Privacy: Gibt es noch mehr zu beachten?
Das Thema lässt sich im Rahmen dieses Buches definitiv nicht erschöpfend behandeln. Obiges hat allenfalls einige Kernpunkte angerissen – und zu viele weitere Details würden den Umfang definitiv sprengen. Wer an weiteren Details interessiert ist, den möchte ich stattdessen auf folgende Links hinweisen:
- Allgemeines
- Nichts zu verbergen? Sogar Muster-Menschen kann es erwischen: Sollten sich "anständige Bürger" wegen der Überwachung sorgen? Und: Selbst wenn wir alles erklären können – wollen wir das? In die "Komplettüberwachung" kann man schließlich schon geraten, nur weil man in der falschen Straße wohnt. Und wem das nicht reicht, der findet beim Spiegel noch weitere fünf schlechte Argumente. Eine Reise in die USA sollte man sich überdies besser zweimal überlegen, wie ein weiteres Beispiel zeigt.
- Kurz gefasst in einem Brief an meine Überwacher. Etwas ausführlicher: Mein Briefwechsel mit der NSA. Definitiv lesenswert! Vom NSA bekommt man also leichter Auskunft als vom BND...
- Dient die Überwachung wirklich nur (oder wenigstens hauptsächlich, oder zumindest überhaupt, wenigstens ein bisschen) dem Kampf gegen den Terror? Die Anti-Terror-Lüge
- MaTT von Android-TV fragt sich: Sind Smartphones mit fest verbauten Akku, Spionage Werkzeuge?
- Dass die ganze Schnüffelei nicht nur mit Smartphones zu tun hat, ist klar. Fast jedes Byte, welches unsere Systeme verlässt, ist für NSA & Co. interessant. Und für Werbeindustrie & Co, wie wir festgestellt haben. Besonders mit Addons und Plugins sollte man in diesem Zusammenhang vorsichtig sein. Ein Beispiel liefert Heise: Amazons Einkaufshilfe spioniert Nutzer aus
- TOR galt bislang als das Anonymisierungs-Netzwerk schlechthin. Doch wie Heise berichtet, sind auch TOR-Benutzer leicht zu enttarnen (siehe auch: How the NSA attacks TOR).

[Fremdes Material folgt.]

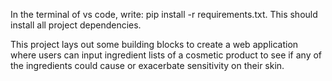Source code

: In the terminal of vs code, write: pip install -r requirements.txt. This should install all project dependencies.

This project lays out some building blocks to create a web application where users can input ingredient lists of a cosmetic product to see if any of the ingredients could cause or exacerbate sensitivity on their skin.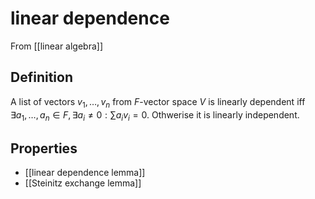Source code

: # linear dependence
From [[linear algebra]]

## Definition
A list of vectors $v_{1}, \dots, v_{n}$ from $F$-vector space $V$ is linearly dependent iff $\exists a_{1}, \dots, a_{n} \in F, \exists a_{i} \ne 0: \sum\limits a_{i}v_{i} = 0$. Othwerise it is linearly independent.

## Properties
- [[linear dependence lemma]]
- [[Steinitz exchange lemma]]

Sie sollten zumindest darauf achten, eine aktuelle Version zu verwenden, die auf sicherere Verschlüsselung setzt (siehe Errata Security).
- NSA, PRISM & Co
- Gleich vorab: Die GMail-Adressbücher sind bereits dort eingetroffen.
- Eine gute Zusammenfassung zu diesem Thema, Stand 14.08.2013 (also "Neuneinhalb Wochen" nach den ersten Details im Guardian) findet sich in einem Artikel bei Heise: Was bisher geschah, eine 100-Tage-Bilanz (Stand: 19.09.2013) ebenfalls bei Heise. Weiterhin bietet Heise auch eine ständig aktualisierte Zeitleiste. Interessant sicher auch, wie der ganze Ablauf aus Sicht der zur Datenherausgabe genötigten Unternehmen aussah.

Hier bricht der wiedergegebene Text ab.